Blasko’s third album takes the listener on an almost timeless journey to an alluring, yet mysterious destination. An artist never content with repetition, hers is a body of work that displays progression over tangents. Her vision becomes clearer with time, as comparisons fade. This is a singer and a sound beyond easy classification.

The Mess Hall
For The Birds is a record that sees The Mess Hall heading towards a new kind of beatnik soul that is very much their own. Every song is infused with a gritty kind of beauty, a surfeit of swing and sense of experimentation that is a natural progression from everything they achieved on their previous release, ‘Devils Elbow’ (winner of the Australian Music Prize in 2007).
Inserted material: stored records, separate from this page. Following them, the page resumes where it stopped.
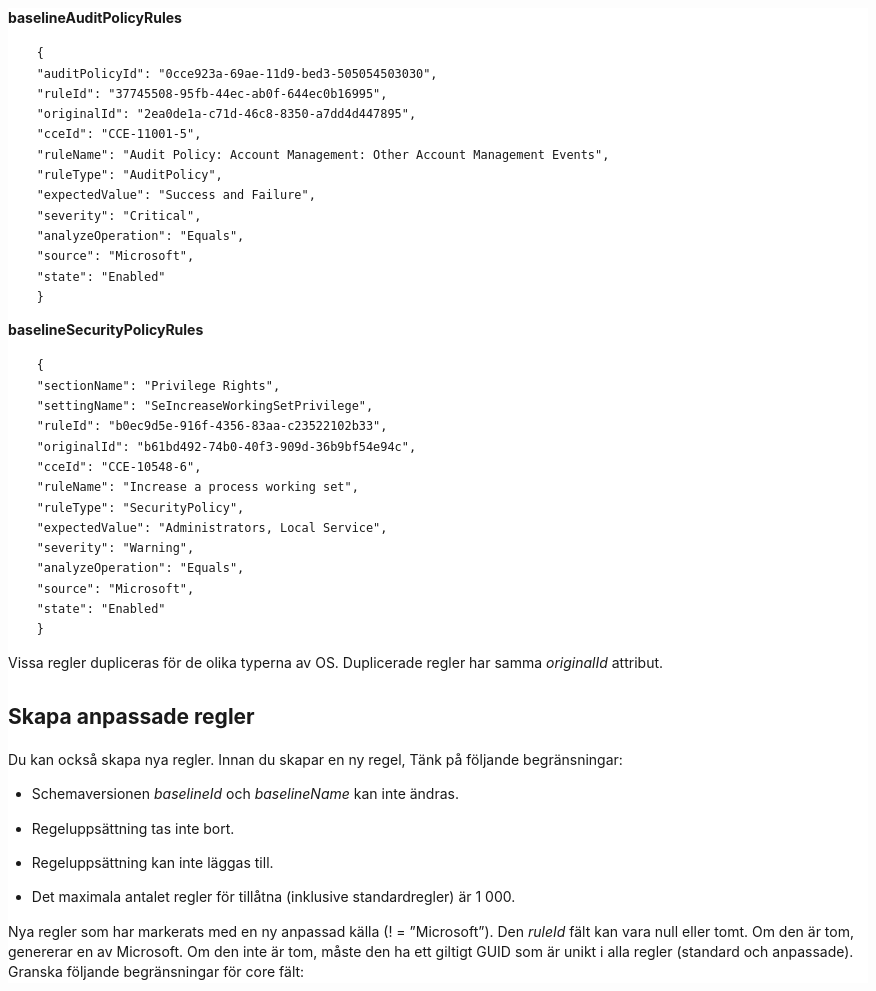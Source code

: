 **baselineAuditPolicyRules**
```
    {
    "auditPolicyId": "0cce923a-69ae-11d9-bed3-505054503030",
    "ruleId": "37745508-95fb-44ec-ab0f-644ec0b16995",
    "originalId": "2ea0de1a-c71d-46c8-8350-a7dd4d447895",
    "cceId": "CCE-11001-5",
    "ruleName": "Audit Policy: Account Management: Other Account Management Events",
    "ruleType": "AuditPolicy",
    "expectedValue": "Success and Failure",
    "severity": "Critical",
    "analyzeOperation": "Equals",
    "source": "Microsoft",
    "state": "Enabled"
    }
```

**baselineSecurityPolicyRules**
```
    {
    "sectionName": "Privilege Rights",
    "settingName": "SeIncreaseWorkingSetPrivilege",
    "ruleId": "b0ec9d5e-916f-4356-83aa-c23522102b33",
    "originalId": "b61bd492-74b0-40f3-909d-36b9bf54e94c",
    "cceId": "CCE-10548-6",
    "ruleName": "Increase a process working set",
    "ruleType": "SecurityPolicy",
    "expectedValue": "Administrators, Local Service",
    "severity": "Warning",
    "analyzeOperation": "Equals",
    "source": "Microsoft",
    "state": "Enabled"
    }
```

Vissa regler dupliceras för de olika typerna av OS. Duplicerade regler har samma *originalId* attribut.

## <a name="create-custom-rules"></a>Skapa anpassade regler

Du kan också skapa nya regler. Innan du skapar en ny regel, Tänk på följande begränsningar:

-   Schemaversionen *baselineId* och *baselineName* kan inte ändras.

-   Regeluppsättning tas inte bort.

-   Regeluppsättning kan inte läggas till.

-   Det maximala antalet regler för tillåtna (inklusive standardregler) är 1 000.

Nya regler som har markerats med en ny anpassad källa (! = ”Microsoft”). Den *ruleId* fält kan vara null eller tomt. Om den är tom, genererar en av Microsoft. Om den inte är tom, måste den ha ett giltigt GUID som är unikt i alla regler (standard och anpassade). Granska följande begränsningar för core fält:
That album set the band apart as one who create their own world and fill it with narratives of the broken, the forgotten, the misunderstood, and very occasionally, the redeemed, and here those themes are refined and expanded upon.

Urthboy
Urthboy’s first solo album Distant Sense of Random Menace was released in 2004 (“Aussie Hip Hop needs this album” The Brag) and featured singles No Rider and Come Around. But it was 2007′s The Signal that kicked things up a notch.
The first single ‘We Get Around’ cracked the top 25 in triple j‘s Hottest 100 while The Signal was hailed as “a classic” by Rolling Stone. It received two AIR Award nominations; a J Award nomination (Triple J’s Album of the Year award); and it was shortlisted in the prestigious Australian Music Prize (Best Album 2007).